Task description.
Copy out the lines of the material that include the string "docs".
+ + + +
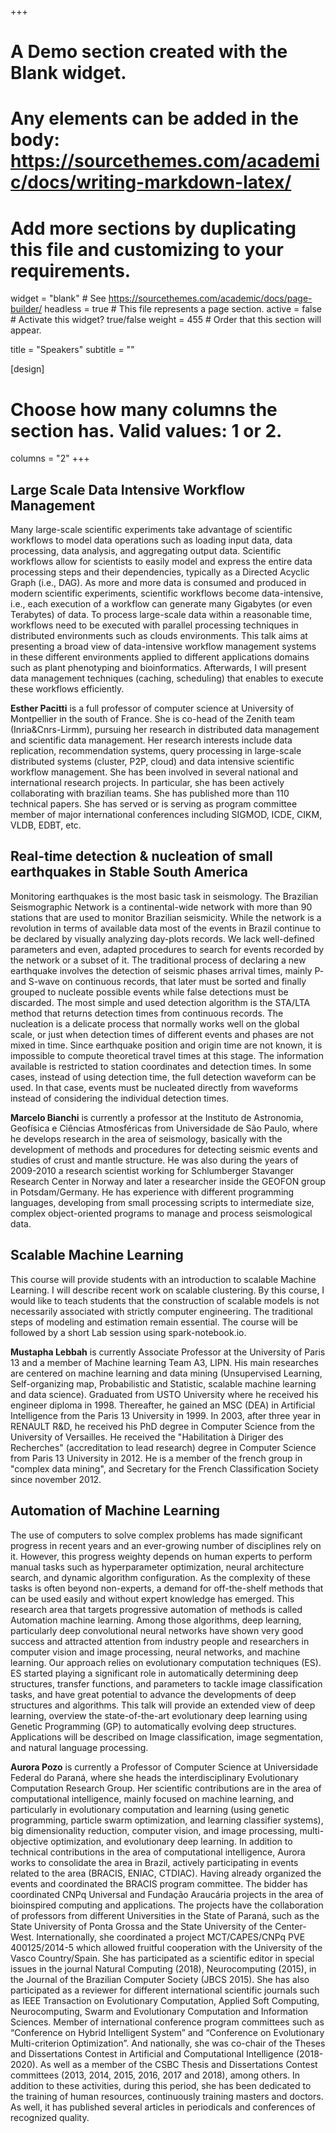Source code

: +++
# A Demo section created with the Blank widget.
# Any elements can be added in the body: https://sourcethemes.com/academic/docs/writing-markdown-latex/
# Add more sections by duplicating this file and customizing to your requirements.

widget = "blank"  # See https://sourcethemes.com/academic/docs/page-builder/
headless = true  # This file represents a page section.
active = false  # Activate this widget? true/false
weight = 455  # Order that this section will appear.

title = "Speakers"
subtitle = ""

[design]
  # Choose how many columns the section has. Valid values: 1 or 2.
  columns = "2"
+++

## Large Scale Data Intensive Workflow Management 

Many large-scale scientific experiments take advantage of scientific workflows
to model data operations such as loading input data, data processing, data analysis,
and aggregating output data. Scientific workflows allow for scientists to easily model
and express the entire data processing steps and their dependencies, typically as a
Directed Acyclic Graph (i.e., DAG). As more and more data is consumed and produced in modern scientific experiments, scientific workflows become data-intensive, i.e., each execution of a workflow can generate many Gigabytes (or even Terabytes) of data. To process large-scale data within a reasonable time, workflows need to be executed with parallel processing techniques in distributed environments such as clouds environments. This talk aims at presenting a broad view of data-intensive workflow management systems in these different environments applied to different applications domains such as plant phenotyping and bioinformatics. Afterwards, I will present data management techniques (caching, scheduling) that enables to execute these workflows efficiently. 

**Esther Pacitti** is a full professor of computer science at University of Montpellier in the south of France. She is co-head of the Zenith team (Inria&Cnrs-Lirmm), pursuing her research in distributed data management and scientific data management. Her research interests include data replication, recommendation systems, query processing in large-scale distributed systems (cluster, P2P, cloud) and data intensive scientific workflow management. She has been involved in several national and international research projects. In particular, she has been actively collaborating with brazilian teams.  She has published more than 110 technical papers. She has served or is serving as program committee member of major international conferences including SIGMOD, ICDE, CIKM, VLDB, EDBT, etc.

 ## Real-time detection & nucleation of small earthquakes in Stable South America
 
 Monitoring earthquakes is the most basic task in seismology. The Brazilian Seismographic Network is a continental-wide network with more than 90 stations that are used to monitor Brazilian seismicity. While the network is a revolution in terms of available data most of the events in Brazil continue to be declared by visually analyzing day-plots records. We lack well-defined parameters and even, adapted procedures to search for events recorded by the network or a subset of it. The traditional process of declaring a new earthquake involves the detection of seismic phases arrival times, mainly P- and S-wave on continuous records, that later must be sorted and finally grouped to nucleate possible events while false detections must be discarded. The most simple and used detection algorithm is the STA/LTA method that returns detection times from continuous records.  The nucleation is a delicate process that normally works well on the global scale, or just when detection times of different events and phases are not mixed in time. Since earthquake position and origin time are not known, it is impossible to compute theoretical travel times at this stage. The information available is restricted to station coordinates and detection times. In some cases, instead of using detection time, the full detection waveform can be used. In that case, events must be nucleated directly from waveforms instead of considering the individual detection times.
 
**Marcelo Bianchi** is currently a professor at the Instituto de Astronomia, Geofísica e Ciências Atmosféricas from Universidade de São Paulo, where he develops research in the area of seismology, basically with the development of methods and procedures for detecting seismic events and studies of crust and mantle structure. He was also during the years of 2009-2010 a research scientist working for Schlumberger Stavanger Research Center in Norway and later a researcher inside the GEOFON group in Potsdam/Germany. He has experience with different programming languages, developing from small processing scripts to intermediate size, complex object-oriented programs to manage and process seismological data. 

 
 ## Scalable Machine Learning
 
 This course will provide students with an introduction to scalable Machine Learning. I will describe recent work on scalable clustering. By this course, I would like to teach students that the construction of scalable models is not necessarily associated with strictly computer engineering. The traditional steps of modeling and estimation remain essential. The course will be followed by a short Lab session using spark-notebook.io.
 
**Mustapha Lebbah** is currently Associate Professor at the University of Paris 13 and a member of Machine learning Team A3, LIPN. His main researches are centered on machine learning and data mining (Unsupervised Learning, Self-organizing map, Probabilistic and Statistic, scalable machine learning and data science). Graduated from USTO University where he received his engineer diploma in 1998. Thereafter, he gained an MSC (DEA) in Artificial Intelligence from the Paris 13 University in 1999. In 2003, after three year in RENAULT R&D, he received his PhD degree in Computer Science from the University of Versailles. He received the "Habilitation à Diriger des Recherches" (accreditation to lead research) degree in Computer Science from Paris 13 University in 2012. He is a member of the french group in "complex data mining", and Secretary for the French Classification Society since november 2012.
 
 ## Automation of  Machine Learning

 The use of computers to solve complex problems has made significant progress in recent years and an ever-growing number of disciplines rely on it. However, this progress weighty depends on human experts to perform manual tasks  such as hyperparameter optimization, neural architecture search, and dynamic algorithm configuration. As the complexity of these tasks is often beyond non-experts, a demand for off-the-shelf methods that can be used easily and without expert knowledge has emerged. This  research area that targets progressive automation of methods is called Automation  machine learning. Among those algorithms, deep learning, particularly deep convolutional neural networks have shown very good success and attracted attention from industry people and researchers in computer vision and image processing, neural networks, and machine learning. Our approach relies on evolutionary computation techniques (ES). ES started playing a significant role in automatically determining deep structures, transfer functions, and parameters to tackle image classification tasks, and have great potential to advance the developments of deep structures and algorithms. This talk will provide an extended view of deep learning, overview the state-of-the-art evolutionary deep learning using Genetic Programming (GP) to automatically evolving deep structures. Applications will be described on Image classification, image segmentation, and natural language processing.

**Aurora Pozo**  is currently a Professor of Computer Science at Universidade Federal do Paraná, where she heads the interdisciplinary Evolutionary Computation Research Group. Her scientific contributions are in the area of ​​computational intelligence, mainly focused on machine learning, and particularly in evolutionary computation and learning (using genetic programming, particle swarm optimization, and learning classifier systems), big dimensionality reduction, computer vision, and image processing, multi-objective optimization,  and evolutionary deep learning. In addition to technical contributions in the area of ​​computational intelligence, Aurora works to consolidate the area in Brazil, actively participating in events related to the area (BRACIS, ENIAC, CTDIAC). Having already organized the events and coordinated the BRACIS program committee. The bidder has coordinated CNPq Universal and Fundação Araucária projects in the area of ​​bioinspired computing and applications. The projects have the collaboration of professors from different Universities in the State of Paraná, such as the State University of Ponta Grossa and the State University of the Center-West. Internationally, she coordinated a project MCT/CAPES/CNPq PVE 400125/2014-5 which allowed fruitful cooperation with the University of the Vasco Country/Spain. She has participated as a scientific editor in special issues in the journal Natural Computing (2018), Neurocomputing (2015), in the Journal of the Brazilian Computer Society (JBCS 2015). She has also participated as a reviewer for different international scientific journals such as IEEE Transaction on Evolutionary Computation, Applied Soft Computing, Neurocomputing, Swarm and Evolutionary Computation and Information Sciences. Member of international conference program committees such as “Conference on Hybrid Intelligent System” and “Conference on Evolutionary Multi-criterion Optimization”. And nationally, she was co-chair of the Theses and Dissertations Contest in Artificial and Computational Intelligence (2018-2020). As well as a member of the CSBC Thesis and Dissertations Contest committees (2013, 2014, 2015, 2016, 2017 and 2018), among others. In addition to these activities, during this period, she has been dedicated to the training of human resources, continuously training masters and doctors. As well, it has published several articles in periodicals and conferences of recognized quality.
+ + + +
Answer to this exercise.
# Any elements can be added in the body: https://sourcethemes.com/academic/docs/writing-markdown-latex/
widget = "blank"  # See https://sourcethemes.com/academic/docs/page-builder/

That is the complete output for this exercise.